*TASK OBJECTIVE*. The listing below holds a line with "Are you a streamer" and a line with "## Other Members". Reproduce those two lines exactly, plus everything between them.

[WORKING DATA Boundary: Start]

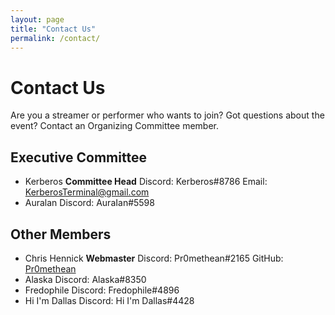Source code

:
 ```yaml
---
layout: page
title: "Contact Us"
permalink: /contact/
---
```


# Contact Us

Are you a streamer or performer who wants to join? Got questions about the event? Contact an Organizing Committee member.

## Executive Committee

* Kerberos
  **Committee Head**
  Discord: Kerberos#8786
  Email: [KerberosTerminal@gmail.com](mailto:KerberosTerminal@gmail.com)
* Auralan
  Discord: AuraIan#5598

## Other Members

* Chris Hennick
  **Webmaster**
  Discord: Pr0methean#2165
  GitHub: [Pr0methean](https://github.com/pr0methean)
* Alaska
  Discord: Alaska#8350
* Fredophile
  Discord: Fredophile#4896
* Hi I'm Dallas
  Discord: Hi I'm Dallas#4428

[WORKING DATA Boundary: End]

*TASK OUTPUT*.
Are you a streamer or performer who wants to join? Got questions about the event? Contact an Organizing Committee member.

## Executive Committee

* Kerberos
  **Committee Head**
  Discord: Kerberos#8786
  Email: [KerberosTerminal@gmail.com](mailto:KerberosTerminal@gmail.com)
* Auralan
  Discord: AuraIan#5598

## Other Members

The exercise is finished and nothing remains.